(Dataset items)

_ _ _ _

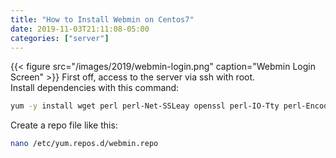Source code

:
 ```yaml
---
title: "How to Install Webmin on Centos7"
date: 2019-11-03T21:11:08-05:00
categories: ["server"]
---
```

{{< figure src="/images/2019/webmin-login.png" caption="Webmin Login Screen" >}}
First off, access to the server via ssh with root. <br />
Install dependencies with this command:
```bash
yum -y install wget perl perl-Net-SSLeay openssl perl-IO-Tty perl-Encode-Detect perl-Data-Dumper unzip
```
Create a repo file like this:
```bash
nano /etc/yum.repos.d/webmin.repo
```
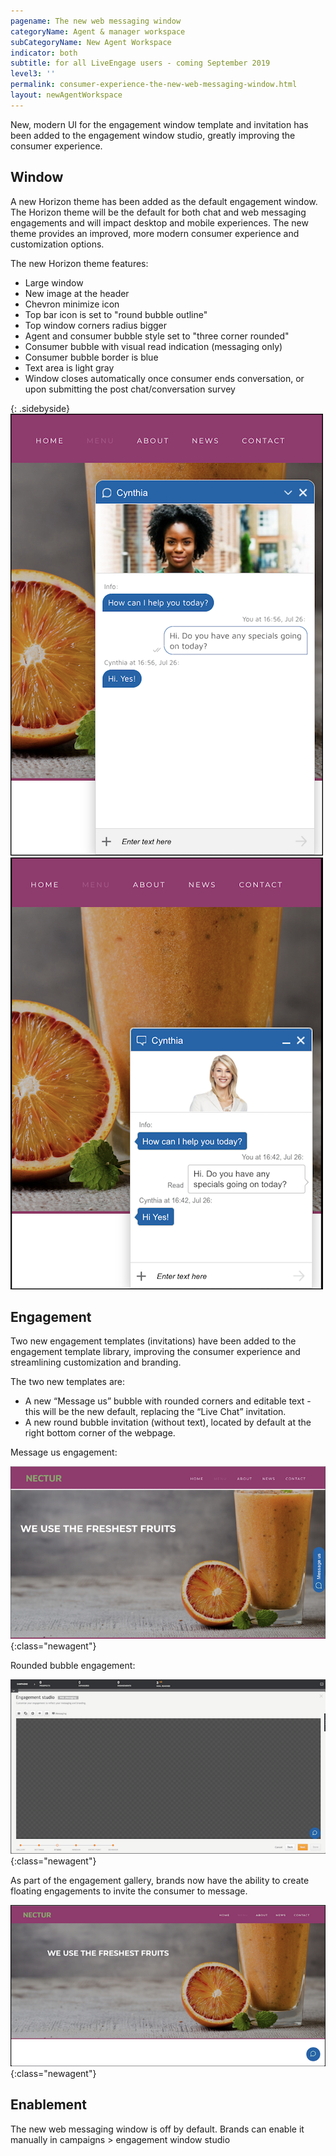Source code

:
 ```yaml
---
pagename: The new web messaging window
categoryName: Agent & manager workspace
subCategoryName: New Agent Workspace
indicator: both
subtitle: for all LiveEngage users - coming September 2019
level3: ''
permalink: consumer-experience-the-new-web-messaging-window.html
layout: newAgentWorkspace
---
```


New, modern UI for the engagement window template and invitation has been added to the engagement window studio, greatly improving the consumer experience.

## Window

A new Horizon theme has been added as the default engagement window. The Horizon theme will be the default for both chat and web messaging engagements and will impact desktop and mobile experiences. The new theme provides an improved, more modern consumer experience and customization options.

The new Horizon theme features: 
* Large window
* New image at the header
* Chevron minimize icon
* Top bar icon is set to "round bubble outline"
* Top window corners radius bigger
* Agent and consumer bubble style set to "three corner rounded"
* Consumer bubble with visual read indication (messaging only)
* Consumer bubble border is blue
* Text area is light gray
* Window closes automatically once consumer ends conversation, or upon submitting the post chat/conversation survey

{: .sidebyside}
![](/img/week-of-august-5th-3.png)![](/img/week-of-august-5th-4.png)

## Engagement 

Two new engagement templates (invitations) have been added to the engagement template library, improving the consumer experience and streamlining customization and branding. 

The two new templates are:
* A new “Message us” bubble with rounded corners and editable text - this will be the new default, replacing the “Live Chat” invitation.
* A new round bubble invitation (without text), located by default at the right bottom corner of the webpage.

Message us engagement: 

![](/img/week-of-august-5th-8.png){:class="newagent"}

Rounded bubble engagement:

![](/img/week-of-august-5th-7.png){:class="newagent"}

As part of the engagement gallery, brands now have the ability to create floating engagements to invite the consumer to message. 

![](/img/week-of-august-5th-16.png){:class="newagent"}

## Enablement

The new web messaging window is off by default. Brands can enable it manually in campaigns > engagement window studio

_ _ _ _

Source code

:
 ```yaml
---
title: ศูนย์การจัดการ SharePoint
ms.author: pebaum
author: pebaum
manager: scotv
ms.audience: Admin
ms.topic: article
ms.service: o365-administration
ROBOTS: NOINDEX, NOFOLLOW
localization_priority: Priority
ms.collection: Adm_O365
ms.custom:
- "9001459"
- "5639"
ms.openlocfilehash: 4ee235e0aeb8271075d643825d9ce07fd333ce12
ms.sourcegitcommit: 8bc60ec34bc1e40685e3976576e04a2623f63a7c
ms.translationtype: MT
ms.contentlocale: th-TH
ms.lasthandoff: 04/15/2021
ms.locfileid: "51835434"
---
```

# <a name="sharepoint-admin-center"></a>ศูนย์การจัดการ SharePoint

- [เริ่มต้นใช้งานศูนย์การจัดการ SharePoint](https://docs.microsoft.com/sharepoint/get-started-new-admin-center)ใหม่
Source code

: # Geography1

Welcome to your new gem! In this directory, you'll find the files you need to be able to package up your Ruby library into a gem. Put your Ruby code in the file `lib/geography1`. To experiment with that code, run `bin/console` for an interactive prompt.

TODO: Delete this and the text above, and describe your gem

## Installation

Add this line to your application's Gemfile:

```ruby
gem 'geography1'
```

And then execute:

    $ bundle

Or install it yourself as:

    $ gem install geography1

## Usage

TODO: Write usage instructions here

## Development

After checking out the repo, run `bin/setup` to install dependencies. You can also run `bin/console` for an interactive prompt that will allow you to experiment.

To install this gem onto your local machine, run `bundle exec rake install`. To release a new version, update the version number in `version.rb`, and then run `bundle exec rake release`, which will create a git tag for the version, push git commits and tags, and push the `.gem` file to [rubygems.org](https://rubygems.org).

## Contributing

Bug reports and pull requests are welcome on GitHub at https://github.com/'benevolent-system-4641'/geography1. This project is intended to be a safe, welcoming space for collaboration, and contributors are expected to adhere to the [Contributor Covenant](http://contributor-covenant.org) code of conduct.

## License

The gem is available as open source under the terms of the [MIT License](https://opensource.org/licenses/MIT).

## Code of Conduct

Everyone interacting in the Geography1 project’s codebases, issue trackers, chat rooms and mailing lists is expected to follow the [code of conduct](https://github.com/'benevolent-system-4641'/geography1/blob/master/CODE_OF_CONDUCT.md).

_ _ _ _

Copy from the entries only those lines that hold the word "Horizon".

A new Horizon theme has been added as the default engagement window. The Horizon theme will be the default for both chat and web messaging engagements and will impact desktop and mobile experiences. The new theme provides an improved, more modern consumer experience and customization options.
The new Horizon theme features: 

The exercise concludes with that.